_Your goal_
Please restate the records below verbatim, omitting every image they hold.
BEGIN Extracted records
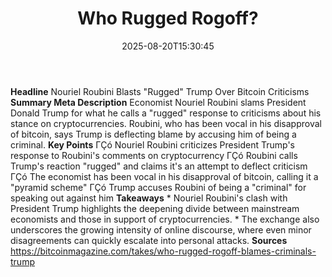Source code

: ﻿---
title: "Who Rugged Rogoff?"
date: "2025-08-20T15:30:45"
category: "Markets"
summary: ""
slug: "who rugged rogoff"
source_urls:
  - "https://bitcoinmagazine.com/takes/who-rugged-rogoff-blames-criminals-trump"
seo:
  title: "Who Rugged Rogoff? | Hash n Hedge"
  description: ""
  keywords: ["news", "markets", "brief"]
---
**Headline** Nouriel Roubini Blasts "Rugged" Trump Over Bitcoin Criticisms  **Summary Meta Description** Economist Nouriel Roubini slams President Donald Trump for what he calls a "rugged" response to criticisms about his stance on cryptocurrencies. Roubini, who has been vocal in his disapproval of bitcoin, says Trump is deflecting blame by accusing him of being a criminal.  **Key Points**  ΓÇó Nouriel Roubini criticizes President Trump's response to Roubini's comments on cryptocurrency ΓÇó Roubini calls Trump's reaction "rugged" and claims it's an attempt to deflect criticism ΓÇó The economist has been vocal in his disapproval of bitcoin, calling it a "pyramid scheme" ΓÇó Trump accuses Roubini of being a "criminal" for speaking out against him  **Takeaways**  * Nouriel Roubini's clash with President Trump highlights the deepening divide between mainstream economists and those in support of cryptocurrencies. * The exchange also underscores the growing intensity of online discourse, where even minor disagreements can quickly escalate into personal attacks.  **Sources** https://bitcoinmagazine.com/takes/who-rugged-rogoff-blames-criminals-trump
END Extracted records
_Answer for this exercise_
Source code

: ﻿---
title: "Who Rugged Rogoff?"
date: "2025-08-20T15:30:45"
category: "Markets"
summary: ""
slug: "who rugged rogoff"
source_urls:
  - "https://bitcoinmagazine.com/takes/who-rugged-rogoff-blames-criminals-trump"
seo:
  title: "Who Rugged Rogoff? | Hash n Hedge"
  description: ""
  keywords: ["news", "markets", "brief"]
---
**Headline** Nouriel Roubini Blasts "Rugged" Trump Over Bitcoin Criticisms  **Summary Meta Description** Economist Nouriel Roubini slams President Donald Trump for what he calls a "rugged" response to criticisms about his stance on cryptocurrencies. Roubini, who has been vocal in his disapproval of bitcoin, says Trump is deflecting blame by accusing him of being a criminal.  **Key Points**  ΓÇó Nouriel Roubini criticizes President Trump's response to Roubini's comments on cryptocurrency ΓÇó Roubini calls Trump's reaction "rugged" and claims it's an attempt to deflect criticism ΓÇó The economist has been vocal in his disapproval of bitcoin, calling it a "pyramid scheme" ΓÇó Trump accuses Roubini of being a "criminal" for speaking out against him  **Takeaways**  * Nouriel Roubini's clash with President Trump highlights the deepening divide between mainstream economists and those in support of cryptocurrencies. * The exchange also underscores the growing intensity of online discourse, where even minor disagreements can quickly escalate into personal attacks.  **Sources** https://bitcoinmagazine.com/takes/who-rugged-rogoff-blames-criminals-trump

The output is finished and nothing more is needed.